从 mne 的 datasets
第一次导入数据的时候是需要下载的,这里有两个蛋疼的地方:
- 下载很慢,几乎下不动
- 默认路径是
~/mne_data
我们肯定希望能自己下载数据放到自己想要的文件夹里,然后告诉 mne 别下载了,到这个文件夹里找去吧!
那么怎么做呢?首先我找到了 mne 对应位置的代码。在 mne.datasets.utils.py
里的
_data_path
函数。
def _data_path(path=None, force_update=False, update_path=True, download=True,
name=None, check_version=False, return_version=False,
archive_name=None):
我找到了几个比较重要的内容:
# try to match url->archive_name->folder_name
urls = dict( # the URLs to use
brainstorm=dict(
bst_auditory='https://osf.io/5t9n8/download?version=1',
bst_phantom_ctf='https://osf.io/sxr8y/download?version=1',
bst_phantom_elekta='https://osf.io/dpcku/download?version=1',
bst_raw='https://osf.io/9675n/download?version=2',
bst_resting='https://osf.io/m7bd3/download?version=3'),
fake='https://github.com/mne-tools/mne-testing-data/raw/master/'
'datasets/foo.tgz',
misc='https://codeload.github.com/mne-tools/mne-misc-data/'
'tar.gz/%s' % releases['misc'],
sample='https://osf.io/86qa2/download?version=4',
somato='https://osf.io/tp4sg/download?version=5',
spm='https://osf.io/je4s8/download?version=2',
testing='https://codeload.github.com/mne-tools/mne-testing-data/'
'tar.gz/%s' % releases['testing'],
multimodal='https://ndownloader.figshare.com/files/5999598',
opm='https://osf.io/p6ae7/download?version=2',
visual_92_categories=[
'https://osf.io/8ejrs/download?version=1',
'https://osf.io/t4yjp/download?version=1'],
mtrf='https://osf.io/h85s2/download?version=1',
kiloword='https://osf.io/qkvf9/download?version=1',
fieldtrip_cmc='https://osf.io/j9b6s/download?version=1',
phantom_4dbti='https://osf.io/v2brw/download?version=1',
)
# filename of the resulting downloaded archive (only needed if the URL
# name does not match resulting filename)
archive_names = dict(
fieldtrip_cmc='SubjectCMC.zip',
kiloword='MNE-kiloword-data.tar.gz',
misc='mne-misc-data-%s.tar.gz' % releases['misc'],
mtrf='mTRF_1.5.zip',
multimodal='MNE-multimodal-data.tar.gz',
opm='MNE-OPM-data.tar.gz',
sample='MNE-sample-data-processed.tar.gz',
somato='MNE-somato-data.tar.gz',
spm='MNE-spm-face.tar.gz',
testing='mne-testing-data-%s.tar.gz' % releases['testing'],
visual_92_categories=['MNE-visual_92_categories-data-part1.tar.gz',
'MNE-visual_92_categories-data-part2.tar.gz'],
phantom_4dbti='MNE-phantom-4DBTi.zip',
)
# original folder names that get extracted (only needed if the
# archive does not extract the right folder name; e.g., usually GitHub)

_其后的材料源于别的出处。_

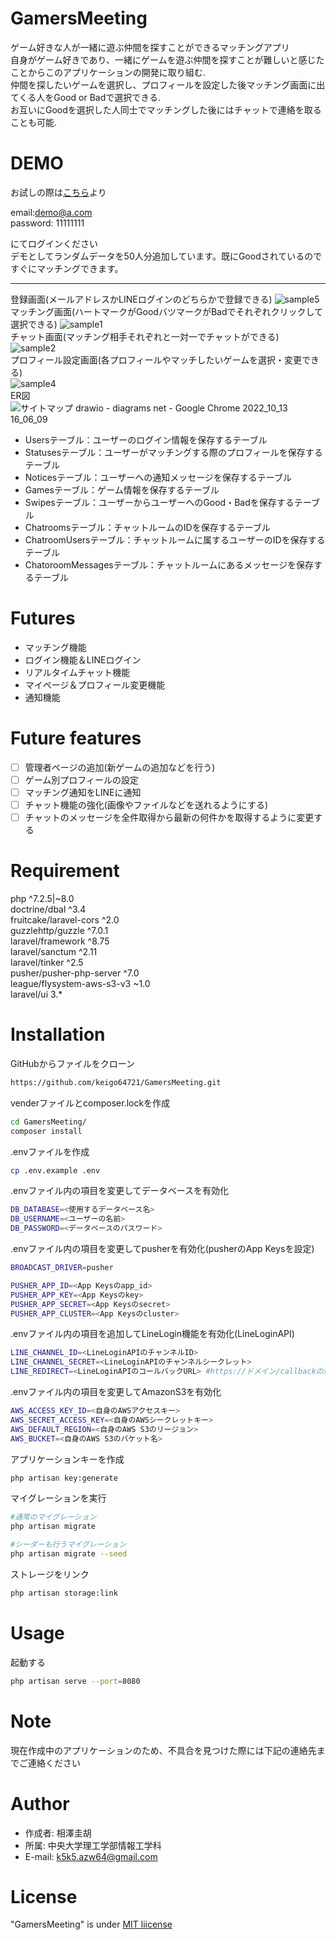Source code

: # GamersMeeting
 
ゲーム好きな人が一緒に遊ぶ仲間を探すことができるマッチングアプリ  
自身がゲーム好きであり、一緒にゲームを遊ぶ仲間を探すことが難しいと感じたことからこのアプリケーションの開発に取り組む.   
仲間を探したいゲームを選択し、プロフィールを設定した後マッチング画面に出てくる人をGood or Badで選択できる.  
お互いにGoodを選択した人同士でマッチングした後にはチャットで連絡を取ることも可能.  
  
# DEMO
お試しの際は[こちら](https://quiet-brook-84844.herokuapp.com/)より   
   
email:demo@a.com   
password: 11111111     
   
にてログインください   
デモとしてランダムデータを50人分追加しています。既にGoodされているのですぐにマッチングできます。
___
   登録画面(メールアドレスかLINEログインのどちらかで登録できる) 
![sample5](https://user-images.githubusercontent.com/105817239/193942001-0429a632-3108-40e3-beab-3f559c0a1a9d.png)   
   マッチング画面(ハートマークがGoodバツマークがBadでそれぞれクリックして選択できる) 
![sample1](https://user-images.githubusercontent.com/105817239/193941988-22fe12a4-0ad4-4b53-a45c-67c135dd4839.png)   
   チャット画面(マッチング相手それぞれと一対一でチャットができる)
![sample2](https://user-images.githubusercontent.com/105817239/193941992-bc95440b-d98e-4c92-9ba7-d3b6717dff78.png)   
   プロフィール設定画面(各プロフィールやマッチしたいゲームを選択・変更できる)   
![sample4](https://user-images.githubusercontent.com/105817239/193941994-44859e61-bb90-4ebb-9f18-d27dfa3f7fef.png)   
   ER図   
   ![サイトマップ drawio - diagrams net - Google Chrome 2022_10_13 16_06_09](https://user-images.githubusercontent.com/105817239/195526048-70e54769-2001-4225-8b08-8892c4e0a4a0.png)
   - Usersテーブル：ユーザーのログイン情報を保存するテーブル
   - Statusesテーブル：ユーザーがマッチングする際のプロフィールを保存するテーブル
   - Noticesテーブル：ユーザーへの通知メッセージを保存するテーブル
   - Gamesテーブル：ゲーム情報を保存するテーブル
   - Swipesテーブル：ユーザーからユーザーへのGood・Badを保存するテーブル
   - Chatroomsテーブル：チャットルームのIDを保存するテーブル
   - ChatroomUsersテーブル：チャットルームに属するユーザーのIDを保存するテーブル
   - ChatoroomMessagesテーブル：チャットルームにあるメッセージを保存するテーブル

 
# Futures
- マッチング機能
- ログイン機能＆LINEログイン
- リアルタイムチャット機能
- マイページ＆プロフィール変更機能
- 通知機能
 
# Future features
- [ ] 管理者ページの追加(新ゲームの追加などを行う)
- [ ] ゲーム別プロフィールの設定
- [ ] マッチング通知をLINEに通知
- [ ] チャット機能の強化(画像やファイルなどを送れるようにする)
- [ ] チャットのメッセージを全件取得から最新の何件かを取得するように変更する
 
# Requirement
 
php ^7.2.5|~8.0   
doctrine/dbal ^3.4   
fruitcake/laravel-cors ^2.0   
guzzlehttp/guzzle ^7.0.1   
laravel/framework ^8.75   
laravel/sanctum ^2.11   
laravel/tinker ^2.5   
pusher/pusher-php-server ^7.0   
league/flysystem-aws-s3-v3 ~1.0   
laravel/ui 3.*   
 
# Installation
 
GitHubからファイルをクローン
```bash
https://github.com/keigo64721/GamersMeeting.git
```
venderファイルとcomposer.lockを作成
```bash
cd GamersMeeting/
composer install
```
.envファイルを作成
```bash
cp .env.example .env
```
.envファイル内の項目を変更してデータベースを有効化
```bash
DB_DATABASE=<使用するデータベース名>
DB_USERNAME=<ユーザーの名前>
DB_PASSWORD=<データベースのパスワード>
```   
.envファイル内の項目を変更してpusherを有効化(pusherのApp Keysを設定)
```bash
BROADCAST_DRIVER=pusher

PUSHER_APP_ID=<App Keysのapp_id>
PUSHER_APP_KEY=<App Keysのkey>
PUSHER_APP_SECRET=<App Keysのsecret>
PUSHER_APP_CLUSTER=<App Keysのcluster>
```
.envファイル内の項目を追加してLineLogin機能を有効化(LineLoginAPI)
```bash
LINE_CHANNEL_ID=<LineLoginAPIのチャンネルID>
LINE_CHANNEL_SECRET=<LineLoginAPIのチャンネルシークレット>
LINE_REDIRECT=<LineLoginAPIのコールバックURL> #https://ドメイン/callbackの形
```   

.envファイル内の項目を変更してAmazonS3を有効化
```bash
AWS_ACCESS_KEY_ID=<自身のAWSアクセスキー>
AWS_SECRET_ACCESS_KEY=<自身のAWSシークレットキー>
AWS_DEFAULT_REGION=<自身のAWS S3のリージョン>
AWS_BUCKET=<自身のAWS S3のバケット名>
```
アプリケーションキーを作成
```bash
php artisan key:generate
```
マイグレーションを実行
```bash
#通常のマイグレーション
php artisan migrate

#シーダーも行うマイグレーション
php artisan migrate --seed
```
ストレージをリンク
```bash
php artisan storage:link
```

# Usage
起動する
```bash
php artisan serve --port=8080
```

# Note
 現在作成中のアプリケーションのため、不具合を見つけた際には下記の連絡先までご連絡ください
 
# Author
 
* 作成者: 相澤圭胡
* 所属: 中央大学理工学部情報工学科
* E-mail: k5k5.azw64@gmail.com
 
# License
"GamersMeeting" is under [MIT liicense](https://en.wikipedia.org/wiki/MIT_License)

folder_origs = dict( # not listed means None (no need to move)
misc='mne-misc-data-%s' % releases['misc'],
testing='mne-testing-data-%s' % releases['testing'],
)
# finally, where we want them to extract to (only needed if the folder name
# is not the same as the last bit of the archive name without the file
# extension)
folder_names = dict(
brainstorm='MNE-brainstorm-data',
fake='foo',
misc='MNE-misc-data',
mtrf='mTRF_1.5',
sample='MNE-sample-data',
testing='MNE-testing-data',
visual_92_categories='MNE-visual_92_categories-data',
fieldtrip_cmc='MNE-fieldtrip_cmc-data',
phantom_4dbti='MNE-phantom-4DBTi',
)
经过验证,可以确认:
- urls: 对应数据集的下载地址
- archive_names: 下载后的文件名
- folder_names:数据解压后的目录名
程序的逻辑是如果在给定目录下没有找到应该有的 folder_names,那么就启动下载。这就意味着我们完全可以自己手动下载后解压到我们想要的位置。
以 sample
为例,先把对应的链接复制到浏览器,获取真实的下载地址,然后使用迅雷(事实证明,这类东西还是迅雷下的快,当然我开了超级会员,反正也不贵)下载下来,命名为 MNE-sample-data-processed.tar.gz
。下载到目录 D:\Data\DataBase\EEGData\mne_data
,解压,得到:
/mnt/d/Data/DataBase/EEGData/mne_data ⌚ 22:34:54
$ tree -L 2
.
├── MNE-sample-data
│ ├── MEG
│ ├── SSS
│ ├── subjects
│ └── version.txt
└── MNE-sample-data-processed.tar.gz
然后进入命令行,修改一下路径。
In [13]: datasets.sample.data_path(r'D:\Data\DataBase\EEGData\mne_data')
Attempting to create new mne-python configuration file:
C:\Users\ZuoYiping\.mne\mne-python.json
Out[13]: 'D:\\Data\\DataBase\\EEGData\\mne_data\\MNE-sample-data'
搞定!